INSTRUCTIONS FOR THE TASK ▸
Search term "named": please copy every line of the records below that contains it.

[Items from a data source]
______
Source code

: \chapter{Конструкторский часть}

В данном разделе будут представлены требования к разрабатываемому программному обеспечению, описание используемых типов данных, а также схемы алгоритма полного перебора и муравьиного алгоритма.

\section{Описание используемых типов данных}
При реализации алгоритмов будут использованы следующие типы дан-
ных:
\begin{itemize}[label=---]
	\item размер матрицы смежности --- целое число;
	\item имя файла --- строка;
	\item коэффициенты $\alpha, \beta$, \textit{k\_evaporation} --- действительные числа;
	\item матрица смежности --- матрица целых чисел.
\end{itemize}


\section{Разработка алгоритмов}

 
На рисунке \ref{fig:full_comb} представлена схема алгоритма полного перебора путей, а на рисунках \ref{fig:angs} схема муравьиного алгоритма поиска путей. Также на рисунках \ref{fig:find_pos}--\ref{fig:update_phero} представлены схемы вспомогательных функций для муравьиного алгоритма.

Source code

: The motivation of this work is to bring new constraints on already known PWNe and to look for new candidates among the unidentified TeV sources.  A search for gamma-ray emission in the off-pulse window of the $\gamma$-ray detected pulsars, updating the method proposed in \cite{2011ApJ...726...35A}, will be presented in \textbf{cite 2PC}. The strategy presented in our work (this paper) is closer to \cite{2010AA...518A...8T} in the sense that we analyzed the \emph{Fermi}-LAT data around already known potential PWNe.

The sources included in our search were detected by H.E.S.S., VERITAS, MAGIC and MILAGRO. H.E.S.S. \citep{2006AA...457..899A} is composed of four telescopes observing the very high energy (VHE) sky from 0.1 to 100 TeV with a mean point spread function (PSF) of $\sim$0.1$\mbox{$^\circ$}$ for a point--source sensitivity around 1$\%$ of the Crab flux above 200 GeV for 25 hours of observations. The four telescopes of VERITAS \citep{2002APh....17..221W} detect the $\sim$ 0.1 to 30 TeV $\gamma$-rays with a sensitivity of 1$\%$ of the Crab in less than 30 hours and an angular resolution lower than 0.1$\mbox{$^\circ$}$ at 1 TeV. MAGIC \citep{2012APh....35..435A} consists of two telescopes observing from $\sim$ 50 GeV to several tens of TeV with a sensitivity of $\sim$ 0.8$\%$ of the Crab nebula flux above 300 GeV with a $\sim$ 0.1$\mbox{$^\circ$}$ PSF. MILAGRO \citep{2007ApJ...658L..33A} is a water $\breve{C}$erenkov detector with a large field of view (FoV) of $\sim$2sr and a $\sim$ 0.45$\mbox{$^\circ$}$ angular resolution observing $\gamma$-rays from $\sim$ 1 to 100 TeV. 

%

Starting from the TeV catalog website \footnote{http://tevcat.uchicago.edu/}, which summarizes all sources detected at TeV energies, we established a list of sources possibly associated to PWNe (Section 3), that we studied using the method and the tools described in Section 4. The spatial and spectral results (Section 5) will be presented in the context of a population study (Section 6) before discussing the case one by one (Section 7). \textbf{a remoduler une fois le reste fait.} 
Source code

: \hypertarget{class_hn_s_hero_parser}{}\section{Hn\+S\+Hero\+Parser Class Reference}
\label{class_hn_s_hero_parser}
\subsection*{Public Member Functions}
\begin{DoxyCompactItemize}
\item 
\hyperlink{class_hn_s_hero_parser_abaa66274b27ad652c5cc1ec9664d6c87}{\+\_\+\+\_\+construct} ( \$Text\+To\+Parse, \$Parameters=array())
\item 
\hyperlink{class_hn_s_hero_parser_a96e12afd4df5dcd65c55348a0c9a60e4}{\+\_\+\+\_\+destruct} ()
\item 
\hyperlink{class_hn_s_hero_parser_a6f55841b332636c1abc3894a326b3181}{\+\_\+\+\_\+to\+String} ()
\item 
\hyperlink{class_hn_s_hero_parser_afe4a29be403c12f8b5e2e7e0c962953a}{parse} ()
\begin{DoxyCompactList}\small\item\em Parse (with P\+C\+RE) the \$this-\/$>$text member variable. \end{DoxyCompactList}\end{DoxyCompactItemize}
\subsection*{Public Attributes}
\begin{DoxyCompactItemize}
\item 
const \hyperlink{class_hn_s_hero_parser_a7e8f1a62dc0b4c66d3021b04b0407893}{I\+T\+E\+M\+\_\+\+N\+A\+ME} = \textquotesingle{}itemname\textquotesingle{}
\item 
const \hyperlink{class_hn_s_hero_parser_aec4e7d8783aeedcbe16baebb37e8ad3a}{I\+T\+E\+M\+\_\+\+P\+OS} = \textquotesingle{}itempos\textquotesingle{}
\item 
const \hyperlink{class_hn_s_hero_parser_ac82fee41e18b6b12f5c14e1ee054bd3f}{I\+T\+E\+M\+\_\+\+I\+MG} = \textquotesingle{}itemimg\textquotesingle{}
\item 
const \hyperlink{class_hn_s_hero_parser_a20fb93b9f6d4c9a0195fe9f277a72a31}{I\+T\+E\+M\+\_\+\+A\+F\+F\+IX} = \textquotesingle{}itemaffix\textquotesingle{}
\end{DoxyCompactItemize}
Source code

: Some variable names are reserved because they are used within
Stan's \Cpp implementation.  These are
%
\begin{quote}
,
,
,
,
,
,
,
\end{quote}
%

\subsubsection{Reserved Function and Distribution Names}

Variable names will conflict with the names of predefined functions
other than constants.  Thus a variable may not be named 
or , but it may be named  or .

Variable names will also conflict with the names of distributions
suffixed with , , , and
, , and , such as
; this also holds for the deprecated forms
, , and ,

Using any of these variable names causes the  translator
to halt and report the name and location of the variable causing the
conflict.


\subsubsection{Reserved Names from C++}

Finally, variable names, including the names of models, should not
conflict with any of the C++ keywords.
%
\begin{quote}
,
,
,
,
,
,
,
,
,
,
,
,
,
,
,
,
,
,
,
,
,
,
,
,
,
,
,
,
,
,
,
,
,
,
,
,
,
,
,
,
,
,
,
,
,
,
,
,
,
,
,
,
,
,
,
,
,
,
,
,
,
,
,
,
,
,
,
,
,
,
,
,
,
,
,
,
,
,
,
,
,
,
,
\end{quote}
______
RESULT FOR THIS EXERCISE ▸
other than constants.  Thus a variable may not be named 
or , but it may be named  or .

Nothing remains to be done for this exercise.